日本の広告市場は510億米ドルで世界第3位。WPPは日本で15以上に及ぶエージェンシー −− AKQA、エッセンス、BCW、グループエム、オグルヴィ 、VMLY&R、ワンダーマントンプソンなど −− を展開しており、松下氏はそれらに所属する約1000人の従業員の指揮を執る。主要クライアントはアマゾン、デル・テクノロジーズ、ギリアド・サイエンシズ(バイオ医薬品)、グーグル、IBM、マース(菓子)、三菱、モンデレーズ、ネスレ、ファイザー、P&G、ソニー、トヨタ、ウーバーなど。
松下氏は過去にソニー・ヨーロッパのマーケティング及びコミュニケーション責任者、エレクトリック・アーツ社のEMEA(欧州・中東・アフリカ)・APAC(アジア太平洋地域)担当オンラインゲーム・マーケティング責任者などを歴任。2014年にエッセンスに入社し、APACの初代CEOとして11のオフィス −− 北京、バンガロール、デリー、ジャカルタ、メルボルン、ムンバイ、ソウル、上海、シドニー、東京など −− を統括、主要市場における同社のプレゼンス向上に貢献した。その後、初代グローバルチーフクライアントオフィサー(CCO)となり、サービス向上とクライアントとの関係深化に注力、オーガニック成長と新規事業獲得を牽引した。2019年にはグローバルCEOに就任、世界12カ国に点在する23のオフィスを統括した。
「日本は私にとってとても大切な国。今回の異動は千載一遇のチャンスで、大きな喜びを感じています」と松下氏。
「アジア太平洋地域(APAC)がWPPにとって大きな可能性を秘めていることは明白な事実。特に日本は有数のテクノロジー先進国で、素晴らしいクリエイティブ人材もいる。私にとってもWPPにとっても、実に適切なタイミングでの適切な再編。極めてポテンシャルの高い市場でWPPの事業を牽引できることは大変な名誉です」
同氏曰く、WPPグループはこの1年で日本の従業員数が大幅に増えた。それに即した成長を加速させるため、今後は「価値を生むコラボレーション」を実行していくという。

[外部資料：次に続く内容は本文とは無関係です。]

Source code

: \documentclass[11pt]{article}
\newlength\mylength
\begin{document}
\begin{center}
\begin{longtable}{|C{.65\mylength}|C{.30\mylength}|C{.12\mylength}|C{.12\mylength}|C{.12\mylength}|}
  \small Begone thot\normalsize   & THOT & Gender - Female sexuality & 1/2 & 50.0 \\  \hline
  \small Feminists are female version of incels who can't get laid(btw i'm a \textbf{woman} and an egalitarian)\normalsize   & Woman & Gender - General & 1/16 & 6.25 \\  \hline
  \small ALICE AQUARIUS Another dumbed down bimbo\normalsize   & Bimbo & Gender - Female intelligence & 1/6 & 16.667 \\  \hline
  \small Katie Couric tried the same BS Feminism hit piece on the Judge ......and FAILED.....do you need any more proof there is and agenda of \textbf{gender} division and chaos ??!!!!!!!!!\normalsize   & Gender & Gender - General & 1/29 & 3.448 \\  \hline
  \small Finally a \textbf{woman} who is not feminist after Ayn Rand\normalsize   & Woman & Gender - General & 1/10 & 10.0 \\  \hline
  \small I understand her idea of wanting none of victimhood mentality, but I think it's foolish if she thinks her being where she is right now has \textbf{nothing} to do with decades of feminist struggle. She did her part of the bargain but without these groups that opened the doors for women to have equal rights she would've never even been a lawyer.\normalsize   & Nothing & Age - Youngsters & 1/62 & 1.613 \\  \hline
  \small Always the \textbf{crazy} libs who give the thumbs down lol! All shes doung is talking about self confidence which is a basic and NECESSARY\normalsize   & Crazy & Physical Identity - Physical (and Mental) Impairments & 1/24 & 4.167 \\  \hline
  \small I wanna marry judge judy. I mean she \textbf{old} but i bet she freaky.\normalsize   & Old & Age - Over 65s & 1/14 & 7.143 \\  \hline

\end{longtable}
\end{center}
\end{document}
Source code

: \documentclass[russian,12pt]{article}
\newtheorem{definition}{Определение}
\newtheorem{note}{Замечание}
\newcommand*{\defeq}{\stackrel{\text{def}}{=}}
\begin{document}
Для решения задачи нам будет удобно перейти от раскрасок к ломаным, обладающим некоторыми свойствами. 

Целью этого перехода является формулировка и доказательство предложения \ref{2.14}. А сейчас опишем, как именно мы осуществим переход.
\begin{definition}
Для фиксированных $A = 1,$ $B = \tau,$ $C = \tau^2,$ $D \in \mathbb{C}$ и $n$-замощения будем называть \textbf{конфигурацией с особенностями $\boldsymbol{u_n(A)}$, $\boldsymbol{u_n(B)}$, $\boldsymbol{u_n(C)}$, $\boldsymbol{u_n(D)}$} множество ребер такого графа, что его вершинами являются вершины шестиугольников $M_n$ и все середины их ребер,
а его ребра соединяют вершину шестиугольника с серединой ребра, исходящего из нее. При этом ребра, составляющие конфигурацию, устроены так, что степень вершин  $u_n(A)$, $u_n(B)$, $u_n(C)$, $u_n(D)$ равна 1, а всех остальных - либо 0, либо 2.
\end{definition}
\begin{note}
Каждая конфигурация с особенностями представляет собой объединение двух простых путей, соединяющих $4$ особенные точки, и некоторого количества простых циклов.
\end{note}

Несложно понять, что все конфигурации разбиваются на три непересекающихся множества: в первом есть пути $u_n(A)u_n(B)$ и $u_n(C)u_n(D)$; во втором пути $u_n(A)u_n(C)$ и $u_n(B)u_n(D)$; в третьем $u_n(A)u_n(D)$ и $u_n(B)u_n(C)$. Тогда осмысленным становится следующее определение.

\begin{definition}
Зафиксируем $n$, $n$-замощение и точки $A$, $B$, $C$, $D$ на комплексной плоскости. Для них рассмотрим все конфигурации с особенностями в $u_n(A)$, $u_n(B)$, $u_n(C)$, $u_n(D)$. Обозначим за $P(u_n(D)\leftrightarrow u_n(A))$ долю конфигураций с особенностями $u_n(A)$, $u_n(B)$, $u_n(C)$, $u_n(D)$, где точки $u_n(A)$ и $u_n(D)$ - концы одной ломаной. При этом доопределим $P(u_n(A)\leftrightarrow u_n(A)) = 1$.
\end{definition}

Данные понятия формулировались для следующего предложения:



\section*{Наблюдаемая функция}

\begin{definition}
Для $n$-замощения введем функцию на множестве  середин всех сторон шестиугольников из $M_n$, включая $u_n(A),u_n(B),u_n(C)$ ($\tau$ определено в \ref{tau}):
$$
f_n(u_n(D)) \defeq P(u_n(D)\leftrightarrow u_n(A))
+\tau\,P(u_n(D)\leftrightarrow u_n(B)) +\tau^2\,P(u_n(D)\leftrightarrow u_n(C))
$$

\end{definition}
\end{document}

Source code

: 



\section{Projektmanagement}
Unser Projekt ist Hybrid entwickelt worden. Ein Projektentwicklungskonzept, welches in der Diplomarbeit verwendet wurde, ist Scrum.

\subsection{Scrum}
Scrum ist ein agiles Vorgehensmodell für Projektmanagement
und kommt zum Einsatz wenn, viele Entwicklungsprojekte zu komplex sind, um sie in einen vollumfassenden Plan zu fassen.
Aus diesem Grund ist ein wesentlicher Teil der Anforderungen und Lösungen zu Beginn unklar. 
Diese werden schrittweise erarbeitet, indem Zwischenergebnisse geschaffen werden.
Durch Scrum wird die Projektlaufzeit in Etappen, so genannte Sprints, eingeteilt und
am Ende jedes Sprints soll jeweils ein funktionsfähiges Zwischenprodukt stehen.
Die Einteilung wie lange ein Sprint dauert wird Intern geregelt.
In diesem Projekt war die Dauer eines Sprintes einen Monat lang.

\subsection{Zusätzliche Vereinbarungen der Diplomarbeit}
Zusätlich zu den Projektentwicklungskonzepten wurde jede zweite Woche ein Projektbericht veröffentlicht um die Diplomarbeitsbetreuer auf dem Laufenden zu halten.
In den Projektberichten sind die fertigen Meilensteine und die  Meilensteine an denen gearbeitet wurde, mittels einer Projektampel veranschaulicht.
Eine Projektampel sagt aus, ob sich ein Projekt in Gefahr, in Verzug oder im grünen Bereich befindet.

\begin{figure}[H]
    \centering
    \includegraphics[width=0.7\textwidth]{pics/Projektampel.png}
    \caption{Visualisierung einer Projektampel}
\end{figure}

「前職ではAPACの数々のユニークな市場で、メディアとクリエイティブの事業を構築した。ビジネスと人材に関しては、この経験を大いに生かせると思います」
「過去に携わったゲーム事業から今誰もが注目するメタバースまで、先端のテクノロジーには強い魅力を感じます。また前グローバルCCOとして、強固で透明な、信頼性の高い関係をクライアントと構築することの重要性もよく理解しています」
WPPのマーク・リードCEOは、「強固な企業文化を築くという点で彼女は経験値と評価が高い。日本における我が社の事業を牽引できる、非の打ちどころのないリーダー」と話す。
「エッセンスCEOとして成功を収め、(彼女は)再びAPACを担っていく。世界第3位の経済力を持つ市場で、我々の従業員やクライアントに新たなチャンスを切り開いてくれると確信しています」
WPPは日本で初めてグループレベルのCEOを任命した。その目的は「成長機会を見出し、グループ内の有意義なコラボレーションや連携を促進し、豊かな歴史と独特の文化を持つ市場に事業投資を行う −− こうした新たな責任を明確にするため」(リード氏)だという。